Apesar da aprovação legislativa e da sanção pelo então prefeito Jarbas Barros (PSB), a lei nunca foi cumprida na prática. Um dos principais entraves para sua implementação está na falta de transparência sobre os documentos oficiais. Sem acesso fácil às leis municipais, moradores e ativistas encontram dificuldades para cobrar a efetivação da medida.

Governos de esquerda e a contradição histórica

Nos últimos 20 anos, a prefeitura de Itacaré foi liderada por representantes da esquerda ou centro-esquerda:

  • 2009 a 2012: Antônio de Anízio (PT);
  • 2013 a 2016: Jarbas Barbosa Barros (PSB);
  • 2017 a 2024: Antônio de Anízio (PT, reeleito);
  • 2025 – atualidade: Nego de Saronga (PT).

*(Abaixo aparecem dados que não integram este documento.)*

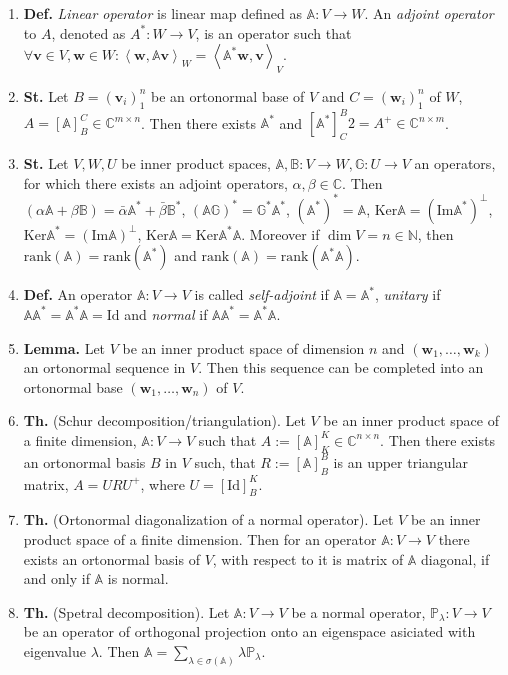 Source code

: \documentclass{article}
\newcommand{\<}{\left<}
\renewcommand{\>}{\right>}
\newcommand{\im}{\text{Im}}
\renewcommand{\ker}{\text{Ker}}
\newcommand{\rank}{\text{rank}}
\newcommand{\Id}{\text{Id}}
\newcommand*\op[1]{\mathbb{#1}}
\newcommand{\N}{\mathbb{N}}
\newcommand{\C}{\mathbb{C}}
\newcommand{\define}{\textbf{Def. }}
\newcommand{\lemma}{\textbf{Lemma. }}
\newcommand{\state}{\textbf{St. }}
\newcommand{\theor}{\textbf{Th. }}
\begin{document}
\begin{multicols}{3}
\begin{enumerate}[itemsep=2pt, topsep=2pt, partopsep=2pt, parsep=2pt]
        \item \define \emph{Linear operator} is linear map defined as $\mathbb{A}:V\to W$. An \emph{adjoint operator} to $A$, denoted as $A^*:W\to V$, is an operator such that $\forall \bm v\in V,\bm w\in W:\<\bm w,\mathbb A\bm v\>_W=\<\mathbb A^*\bm w,\bm v\>_V$.
        \item \state Let $B=(\bm v_i)_1^n$ be an ortonormal base of $V$ and $C=(\bm w_i)_1^n$ of $W$, $A=[\mathbb A]_B^C\in\C^{m\times n}$. Then there exists $\mathbb A^*$ and $[\mathbb A^*]_C^B2=A^+\in\C^{n\times m}$.
        \item \state Let $V,W,U$ be inner product spaces, $\mathbb A,\mathbb B:V\to W,\mathbb G:U\to V$ an operators, for which there exists an adjoint operators, $\alpha,\beta\in\C$. Then
         $(\alpha\op{A}+\beta\op{B})=\bar{\alpha}\op{A}^*+\bar{\beta}\op B^*$, $(\op A\op G)^*=\op G^*\op A^*$,
         $(\op A^*)^*=\op A$, $\ker\op A=(\im\op A^*)^\perp$, $\ker\op A^*=(\im\op A)^\perp$, $\ker\op A=\ker\op A^*\op A$. Moreover if $\dim V=n\in\N$, then $\rank(\op A)=\rank(\op A^*)$ and $\rank(\op A)=\rank(\op A^*\op A)$.
        \item \define An operator $\op A:V\to V$ is called \emph{self-adjoint} if $\op A=\op A^*$, \emph{unitary} if $\op A\op A^*=\op A^*\op A=\Id$ and \emph{normal} if $\op A\op A^*=\op A^*\op A$.
        \item \lemma Let $V$ be an inner product space of dimension $n$ and $(\bm w_1,\ldots,\bm w_k)$ an ortonormal sequence in $V$. Then this sequence can be completed into an ortonormal base $(\bm w_1,\ldots,\bm w_n)$ of $V$.
        \item \theor (Schur decomposition/triangulation). Let $V$ be an inner product space of a finite dimension, $\op A:V\to V$ such that $A:=[\op A]_K^K\in\C^{n\times n}$. Then there exists an ortonormal basis $B$ in $V$ such, that $R:=[\op A]_B^B$ is an upper triangular matrix, $A=URU^+$, where $U=[\Id]_B^K$.
        \item \theor (Ortonormal diagonalization of a normal operator). Let $V$ be an inner product space of a finite dimension. Then for an operator $\op A:V\to V$ there exists an ortonormal basis of $V$, with respect to it is matrix of $\op A$ diagonal, if and only if $\op A$ is normal.
        \item \theor (Spetral decomposition). Let $\op A:V\to V$ be a normal operator, $\op P_\lambda:V\to V$ be an operator of orthogonal projection onto an eigenspace asiciated with eigenvalue $\lambda$. Then $\op A=\sum_{\lambda\in\sigma(\op A)}\lambda\op P_\lambda$.

\end{enumerate}
\end{multicols}
\end{document}
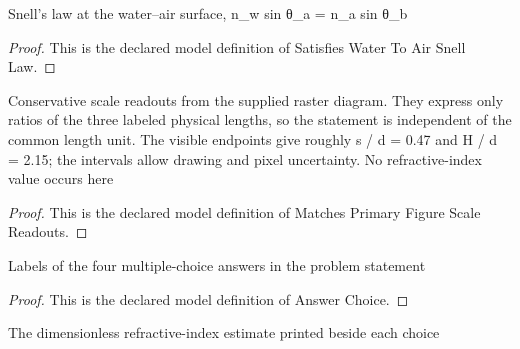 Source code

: \begin{definition}
  \label{def:physics:phyx-mini-0095:phyxminiproblems-problemphyxmini0095-satisfieswatertoairsnelllaw}
  Snell's law at the water--air surface, n\_w sin θ\_a = n\_a sin θ\_b
\end{definition}
\begin{proof}
  This is the declared model definition of Satisfies Water To Air Snell Law.
\end{proof}
\begin{definition}
  \label{def:physics:phyx-mini-0095:phyxminiproblems-problemphyxmini0095-matchesprimaryfigurescalereadouts}
  Conservative scale readouts from the supplied raster diagram. They express only ratios of the three labeled physical lengths, so the statement is independent of the common length unit. The visible endpoints give roughly s / d = 0.47 and H / d = 2.15; the intervals allow drawing and pixel uncertainty. No refractive-index value occurs here
\end{definition}
\begin{proof}
  This is the declared model definition of Matches Primary Figure Scale Readouts.
\end{proof}
\begin{definition}
  \label{def:physics:phyx-mini-0095:phyxminiproblems-problemphyxmini0095-answerchoice}
  Labels of the four multiple-choice answers in the problem statement
\end{definition}
\begin{proof}
  This is the declared model definition of Answer Choice.
\end{proof}
\begin{definition}
  \label{def:physics:phyx-mini-0095:phyxminiproblems-problemphyxmini0095-answerrefractiveindex}
  The dimensionless refractive-index estimate printed beside each choice
\end{definition}
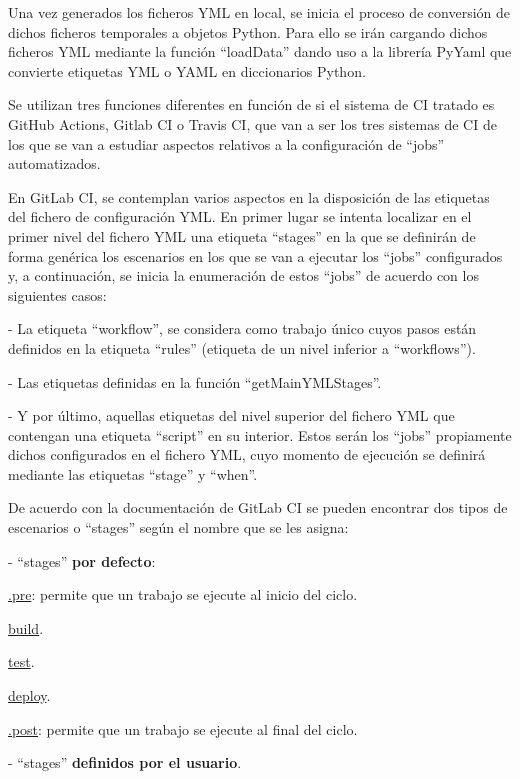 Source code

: Una vez generados los ficheros YML en local, se inicia el proceso de conversión de dichos ficheros temporales a objetos Python. Para ello se irán cargando dichos ficheros YML mediante la función ``loadData'' dando uso a la librería PyYaml que convierte etiquetas YML o YAML en diccionarios Python. 

Se utilizan tres funciones diferentes en función de si el sistema de CI tratado es GitHub Actions, Gitlab CI o Travis CI, que van a ser los tres sistemas de CI de los que se van a estudiar aspectos relativos a la configuración de ``jobs'' automatizados.

En GitLab CI, se contemplan varios aspectos en la disposición de las etiquetas del fichero de configuración YML. En primer lugar  se intenta localizar en el primer nivel del fichero YML una etiqueta ``stages'' en la que se definirán de forma genérica los escenarios en los que se van a ejecutar los ``jobs'' configurados y, a continuación, se inicia la enumeración de estos ``jobs'' de acuerdo con los siguientes casos:

- La etiqueta ``workflow'', se considera como trabajo único cuyos pasos están definidos en la etiqueta ``rules'' (etiqueta de un nivel inferior a ``workflows'').

- Las etiquetas definidas en la función ``getMainYMLStages''.

- Y por último, aquellas etiquetas del nivel superior del fichero YML que contengan una etiqueta ``script'' en su interior. Estos serán los ``jobs'' propiamente dichos configurados en el fichero YML, cuyo momento de ejecución se definirá mediante las etiquetas ``stage'' y ``when''.

De acuerdo con la documentación de GitLab CI \cite{stagesGitLabCI} se pueden encontrar dos tipos de escenarios o ``stages'' según el nombre que se les asigna:

- ``stages'' \textbf{por defecto}:
\begin{compactitem}
    \item \underline{.pre}: permite que un trabajo se ejecute al inicio del ciclo.
    \item \underline{build}.
    \item \underline{test}.
    \item \underline{deploy}.
    \item \underline{.post}: permite que un trabajo se ejecute al final del ciclo.
\end{compactitem}

- ``stages'' \textbf{definidos por el usuario}.

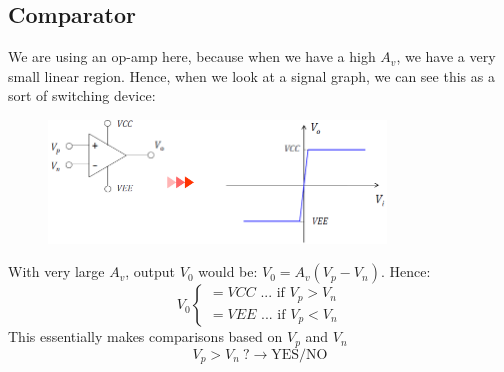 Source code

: \documentclass[class=report, crop=false, 12pt,a4paper]{standalone}
\begin{document}
\subsection{Comparator}
We are using an op-amp here, because when we have a high $A_v$, we have a very small linear region. Hence, when we look at a signal graph, we can see this as a sort of switching device:
\begin{figure}[H]
  \centering
  \includegraphics[width = 0.8\textwidth]{../img/diagram55.png}
\end{figure}
With very large $A_v$, output $V_0$ would be: $V_0 = A_v (V_p - V_n)$. Hence:
\begin{equation}
  V_0 \begin{cases}
    = VCC \textrm{ ... if } V_p > V_n\\
    = VEE \textrm{ ... if } V_p < V_n
  \end{cases}
\end{equation}
This essentially makes comparisons based on $V_p$ and $V_n$
\begin{equation}
  V_p > V_n \ ? \rightarrow \textrm{YES/NO}
\end{equation}
\end{document}
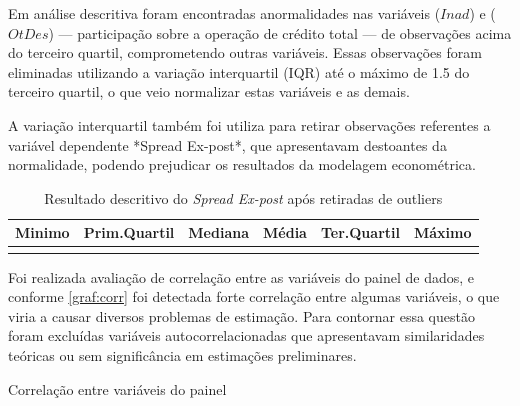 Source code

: \documentclass[
  12pt,
  12pt,
  openright,
  oneside,
  a4paper,
  chapter=TITLE,
  section=TITLE,
  subsection=TITLE,
  subsubsection=TITLE,
  portugues,
  sumario=tradicional]{abntex2}
\begin{document}
\begin{apendicesenv}
Em análise descritiva foram encontradas anormalidades nas variáveis ($Inad$) e ($OtDes$) — participação sobre a operação de crédito total — de observações acima do terceiro quartil, comprometendo outras variáveis. Essas observações foram eliminadas utilizando a variação interquartil (IQR) até o máximo de 1.5 do terceiro quartil, o que veio normalizar estas variáveis e as demais.

A variação interquartil também foi utiliza para retirar observações referentes a variável dependente *Spread Ex-post*, que apresentavam destoantes da normalidade, podendo prejudicar os resultados da modelagem econométrica. 

\begin{table}
\caption{Resultado descritivo do \emph{Spread Ex-post} após retiradas de outliers}
\vspace{1mm}
\begingroup\fontsize{10}{12}\selectfont

\begin{tabu} to 
\toprule
Minimo & Prim.Quartil & Mediana & Média & Ter.Quartil & Máximo\\
\midrule
{} &  &  &  &  & \\
\bottomrule
\end{tabu}
\endgroup{}
\vspace{1mm}
\label{tb:summspr}
\vspace{-2mm}
\end{table}

Foi realizada avaliação de correlação entre as variáveis do painel de dados, e conforme \autoref{graf:corr} foi detectada forte correlação entre algumas variáveis, o que viria a causar diversos problemas de estimação. Para contornar essa questão foram excluídas variáveis autocorrelacionadas que apresentavam similaridades teóricas ou sem significância em estimações preliminares.

\begin{grafico}[!htbp]
\vspace{20pt}
\caption{Correlação entre variáveis do painel}
\vspace{-4mm}


\end{grafico}
\end{apendicesenv}
\end{document}
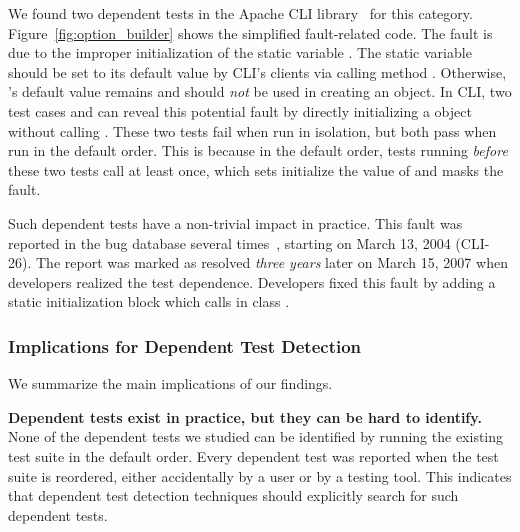 We found two dependent tests in
the Apache CLI library~\cite{cli} for this category.
Figure~\ref{fig:option_builder} shows the simplified fault-related
code. The fault is due to the improper initialization of the static variable
. The static variable  should be set
to its default value  by CLI's clients via calling
method . Otherwise, 's
default value remains  and should \emph{not} be
used in creating an  object.
In CLI, two test cases 
 and 
can reveal this potential fault by directly initializing
a  object without calling .
These two tests fail when run in isolation,
but both pass when run in the default order. This is because
in the default order, tests running \emph{before} these
two tests call  at least once, which sets
initialize the value of  and masks the fault.


Such dependent tests have a non-trivial impact in practice.
This fault was reported in the bug database several times~\cite{clibug},
starting on March 13, 2004 (CLI-26). The report was marked as resolved
\emph{three years} later on March 15, 2007 when developers
realized the test dependence. Developers fixed this
fault by adding a static initialization block which
calls  in class .



\subsubsection{Implications for Dependent Test Detection}

We summarize the main implications of our findings.

\noindent \textbf{{Dependent tests exist in practice, but
they can be hard to identify.}}
None of the dependent tests we studied can be identified by
running the existing test suite in the default order. 
Every dependent test was reported when the
test suite is reordered, either accidentally by a user or
by a testing tool. This indicates that
dependent test detection techniques should
explicitly search for such dependent tests.

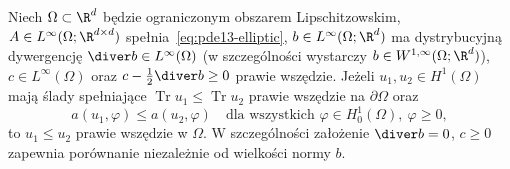 \begin{twierdzenie}
\label{thm:pde13-drift-comparison}
Niech $\Omega\subset\R^d$ będzie ograniczonym obszarem
Lipschitzowskim, $A\in L^\infty(\Omega;\R^{d\times d})$
spełnia~\eqref{eq:pde13-elliptic},
$b\in L^\infty(\Omega;\R^d)$ ma dystrybucyjną dywergencję
$\diver b\in L^\infty(\Omega)$ (w szczególności wystarczy
$b\in W^{1,\infty}(\Omega;\R^d)$),
$c\in L^\infty(\Omega)$ oraz
$c-\frac12\diver b\ge0$ prawie wszędzie. Jeżeli
$u_1,u_2\in H^1(\Omega)$ mają ślady spełniające
$\operatorname{Tr}u_1\le\operatorname{Tr}u_2$ prawie wszędzie
na $\partial\Omega$ oraz
\[
 a(u_1,\varphi)\le a(u_2,\varphi)
 \quad\text{dla wszystkich }\varphi\in H_0^1(\Omega),\ \varphi\ge0,
\]
to $u_1\le u_2$ prawie wszędzie w $\Omega$.
W szczególności założenie $\diver b=0$, $c\ge0$ zapewnia
porównanie niezależnie od wielkości normy $b$.
\end{twierdzenie}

Mesmo com gestões progressistas, a rua que homenageia a ditadura militar segue intacta, em contradição com os discursos de defesa da democracia. O atual prefeito, Nego de Saronga, que presidia a Câmara quando a mudança foi aprovada, ainda não efetivou a alteração.

O legado de Doutor Edgar Alves dos Reis

A proposta de renomear a rua carrega profundo simbolismo. Edgar Alves dos Reis foi uma figura central na luta contra o regime militar. Preso em 1968 durante o 30º Congresso da UNE, ele foi detido também em Itacaré por se manifestar contra o regime.

Com o retorno da democracia, Edgar assumiu papel de destaque como prefeito, implementando políticas inovadoras:

  • Criação da Primeira Secretaria Municipal de Reforma Agrária do Brasil;
  • Elaboração do Primeiro Plano Diretor de Desenvolvimento do Município;
  • Aprovação da Lei Orgânica Municipal;
  • Implementação do orçamento participativo e maior transparência na gestão pública;
  • Investimento na infraestrutura urbana e educação, dobrando o número de salas de aula;
  • Valorização dos servidores municipais com a implementação do piso salarial;
  • Obras estruturantes como estradas rurais, hospital e construção do Bairro da Pituba.

Renomear a rua em sua homenagem é um reconhecimento de seu impacto e compromisso com a democracia.

A contradição permanece

Apesar das sucessivas gestões progressistas, a Rua 31 de Março continua a homenagear um período de repressão e censura. Essa permanência expõe as dificuldades do Brasil em superar resquícios do regime militar.

Em tempos de ascensão do autoritarismo global, revisar e corrigir homenagens a períodos de opressão é essencial. A troca do nome da rua representa não apenas um gesto simbólico, mas um compromisso real com a justiça histórica e os valores democráticos.

Por Danilo Reis, Economista e filho de Edgar Alves dos Reis.